Stocks have been hit hard of late, and ever since the less-than-dulcet talk of Fed “tapering” entered the conversation, we’ve seen a marked selloff in the major domestic, international and emerging market indices. Bonds also have been slammed by the central bank’s proclamation that it would soon pullback the reins on its bond buying program. Even traditional safe haven’s such as gold and silver have made a decided move lower in anticipation of the Fed’s next move.
There is, however, one asset class that’s managed to fall in love with the taper talk, and it is the US dollar.
A reduction later this year, and the eventual end, of quantitative easing is dollar bullish, and that’s exactly what the markets have been telling us. Take a look at the performance, particularly over the past couple of weeks, of the PowerShares US Dollar Bullish Fund (UUP). This fund is pegged to the daily price movement of the US dollar vs. a basket of six rival foreign currencies.
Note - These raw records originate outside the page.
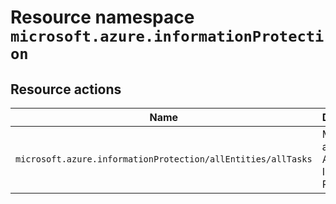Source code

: # Resource namespace `microsoft.azure.informationProtection`
## Resource actions
|Name|Description|Privileged|
|-|-|-|
|`microsoft.azure.informationProtection/allEntities/allTasks`|Manage all aspects of Azure Information Protection|False|

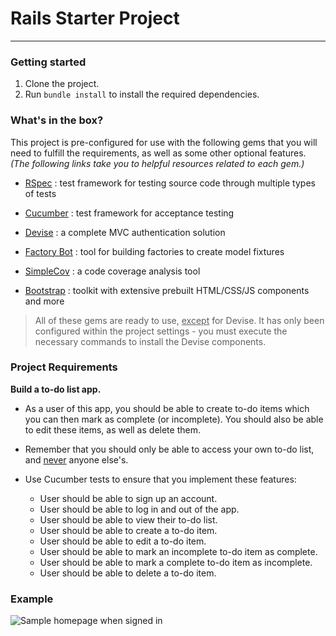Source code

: # Rails Starter Project

---

### Getting started

1. Clone the project.
2. Run `bundle install` to install the required dependencies.

### What's in the box?

This project is pre-configured for use with the following gems that you will need to fulfill the requirements, as well as some other optional features. *(The following links take you to helpful resources related to each gem.)*

- [RSpec](https://relishapp.com/rspec/rspec-expectations/docs/built-in-matchers) : test framework for testing source code through multiple types of tests

- [Cucumber](https://cucumber.io/docs/guides/10-minute-tutorial/) : test framework for acceptance testing

- [Devise](https://github.com/heartcombo/devise) : a complete MVC authentication solution

- [Factory Bot](https://devhints.io/factory_bot) : tool for building factories to create model fixtures

- [SimpleCov](https://github.com/colszowka/simplecov) : a code coverage analysis tool

- [Bootstrap](https://getbootstrap.com/) : toolkit with extensive prebuilt HTML/CSS/JS components and more

> All of these gems are ready to use, <u>except</u> for Devise. It has only been configured within the project settings - you must execute the necessary commands to install the Devise components.

### Project Requirements

**Build a to-do list app.**

- As a user of this app, you should be able to create to-do items which you can then mark as complete (or incomplete). You should also be able to edit these items, as well as delete them.
- Remember that you should only be able to access your own to-do list, and <u>never</u> anyone else's.

- Use Cucumber tests to ensure that you implement these features:
  - User should be able to sign up an account.
  - User should be able to log in and out of the app.
  - User should be able to view their to-do list.
  - User should be able to create a to-do item.
  - User should be able to edit a to-do item.
  - User should be able to mark an incomplete to-do item as complete.
  - User should be able to mark a complete to-do item as incomplete.
  - User should be able to delete a to-do item.

### Example

![Sample homepage when signed in](./rails_starter_project%20example.PNG)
Click to Enlarge As you can see, the dollar staged a sharp rally that’s taken the index back above the 200-day moving average. The fund now sits just below the 50-day average, and a few more bullish trades could send it vaulting back above this short-term resistance.
If we continue to see stocks and bonds selloff, look for more money flows into UUP. Moreover, if we continue to see weakness in the Japanese yen and the euro, that will be yet another factor pushing UUP higher.
So, if you’re looking for a way to ride a sector that could deliver short-term trading gains in a volatile market, then UUP could just be the horse you need to buck the trend. A word to the wise here: if you buy UUP, I recommend setting a relatively tight stop loss at about 5%-8% below your buy price. This will ensure you don’t bet bucked out of the position with any significant portfolio bruising.
At the time of publication, Jim Woods did not hold a position in any of the stocks mentioned here.